Directions for this task -
What lines in this listing contain the string "mathbf"? Report each one by copying it.

Material supplied -
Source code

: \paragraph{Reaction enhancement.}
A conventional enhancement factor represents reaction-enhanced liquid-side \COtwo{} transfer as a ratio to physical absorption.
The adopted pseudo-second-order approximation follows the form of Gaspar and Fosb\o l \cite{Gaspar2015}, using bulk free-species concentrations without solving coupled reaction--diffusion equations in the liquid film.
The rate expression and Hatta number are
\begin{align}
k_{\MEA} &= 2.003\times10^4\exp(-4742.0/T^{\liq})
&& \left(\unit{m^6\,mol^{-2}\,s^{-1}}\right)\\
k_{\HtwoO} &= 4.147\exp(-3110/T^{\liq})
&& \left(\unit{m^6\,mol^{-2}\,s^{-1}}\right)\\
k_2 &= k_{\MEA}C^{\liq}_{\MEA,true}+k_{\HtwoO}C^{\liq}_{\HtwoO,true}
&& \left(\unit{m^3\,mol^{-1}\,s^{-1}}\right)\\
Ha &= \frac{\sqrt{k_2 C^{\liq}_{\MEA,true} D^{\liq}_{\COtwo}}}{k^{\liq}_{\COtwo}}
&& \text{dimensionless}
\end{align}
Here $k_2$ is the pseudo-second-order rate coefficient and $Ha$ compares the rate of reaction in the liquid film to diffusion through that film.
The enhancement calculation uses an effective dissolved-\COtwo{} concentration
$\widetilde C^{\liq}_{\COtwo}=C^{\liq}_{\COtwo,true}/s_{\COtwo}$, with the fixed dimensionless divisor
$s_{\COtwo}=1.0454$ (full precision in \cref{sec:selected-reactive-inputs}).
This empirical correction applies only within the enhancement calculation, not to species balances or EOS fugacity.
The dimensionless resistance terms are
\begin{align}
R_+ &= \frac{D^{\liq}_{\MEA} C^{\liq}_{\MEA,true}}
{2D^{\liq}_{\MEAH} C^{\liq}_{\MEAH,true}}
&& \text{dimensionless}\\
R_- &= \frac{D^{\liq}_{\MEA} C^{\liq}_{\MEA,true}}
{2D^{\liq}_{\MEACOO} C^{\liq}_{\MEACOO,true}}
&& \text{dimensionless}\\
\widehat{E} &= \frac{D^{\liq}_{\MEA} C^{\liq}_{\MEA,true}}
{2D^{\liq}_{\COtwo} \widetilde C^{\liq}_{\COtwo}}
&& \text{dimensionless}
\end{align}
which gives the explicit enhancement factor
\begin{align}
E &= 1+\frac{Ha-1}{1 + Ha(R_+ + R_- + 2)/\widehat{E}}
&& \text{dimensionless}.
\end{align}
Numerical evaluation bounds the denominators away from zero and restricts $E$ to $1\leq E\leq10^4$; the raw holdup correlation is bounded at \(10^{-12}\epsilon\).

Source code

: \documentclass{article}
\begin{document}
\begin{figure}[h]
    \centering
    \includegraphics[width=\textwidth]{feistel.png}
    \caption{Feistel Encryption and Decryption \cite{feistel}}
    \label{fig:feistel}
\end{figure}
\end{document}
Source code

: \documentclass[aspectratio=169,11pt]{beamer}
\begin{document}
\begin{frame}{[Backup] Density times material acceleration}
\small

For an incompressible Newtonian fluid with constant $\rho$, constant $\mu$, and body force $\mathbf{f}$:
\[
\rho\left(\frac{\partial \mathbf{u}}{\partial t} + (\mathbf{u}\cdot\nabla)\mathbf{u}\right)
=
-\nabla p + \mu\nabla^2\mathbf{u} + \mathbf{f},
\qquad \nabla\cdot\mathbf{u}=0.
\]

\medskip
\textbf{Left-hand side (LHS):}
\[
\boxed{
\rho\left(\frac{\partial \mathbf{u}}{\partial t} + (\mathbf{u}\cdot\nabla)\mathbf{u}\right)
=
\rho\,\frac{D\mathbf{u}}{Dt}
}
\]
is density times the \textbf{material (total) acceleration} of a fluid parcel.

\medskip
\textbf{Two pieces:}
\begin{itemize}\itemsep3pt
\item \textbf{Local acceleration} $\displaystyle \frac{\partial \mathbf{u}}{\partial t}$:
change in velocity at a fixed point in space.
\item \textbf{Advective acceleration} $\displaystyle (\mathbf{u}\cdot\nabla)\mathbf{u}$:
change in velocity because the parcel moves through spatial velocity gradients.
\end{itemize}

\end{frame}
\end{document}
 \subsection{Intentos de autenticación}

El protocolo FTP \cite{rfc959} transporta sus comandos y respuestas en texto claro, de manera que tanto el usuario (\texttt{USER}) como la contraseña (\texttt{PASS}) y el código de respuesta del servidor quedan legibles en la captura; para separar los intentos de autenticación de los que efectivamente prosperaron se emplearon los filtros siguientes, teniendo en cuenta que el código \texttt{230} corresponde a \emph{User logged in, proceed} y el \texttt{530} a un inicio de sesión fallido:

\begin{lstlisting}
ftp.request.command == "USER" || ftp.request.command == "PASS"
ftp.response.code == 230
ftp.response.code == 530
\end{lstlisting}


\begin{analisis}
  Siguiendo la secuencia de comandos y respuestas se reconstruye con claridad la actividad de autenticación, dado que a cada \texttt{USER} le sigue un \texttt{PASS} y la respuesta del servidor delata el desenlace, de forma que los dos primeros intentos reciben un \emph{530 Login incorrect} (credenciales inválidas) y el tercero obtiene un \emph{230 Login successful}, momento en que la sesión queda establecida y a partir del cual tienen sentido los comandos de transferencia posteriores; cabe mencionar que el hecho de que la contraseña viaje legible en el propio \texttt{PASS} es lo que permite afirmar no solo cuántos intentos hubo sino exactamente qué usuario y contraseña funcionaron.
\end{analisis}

The answer -
For an incompressible Newtonian fluid with constant $\rho$, constant $\mu$, and body force $\mathbf{f}$:
\rho\left(\frac{\partial \mathbf{u}}{\partial t} + (\mathbf{u}\cdot\nabla)\mathbf{u}\right)
-\nabla p + \mu\nabla^2\mathbf{u} + \mathbf{f},
\qquad \nabla\cdot\mathbf{u}=0.
\rho\left(\frac{\partial \mathbf{u}}{\partial t} + (\mathbf{u}\cdot\nabla)\mathbf{u}\right)
\rho\,\frac{D\mathbf{u}}{Dt}
\item \textbf{Local acceleration} $\displaystyle \frac{\partial \mathbf{u}}{\partial t}$:
\item \textbf{Advective acceleration} $\displaystyle (\mathbf{u}\cdot\nabla)\mathbf{u}$:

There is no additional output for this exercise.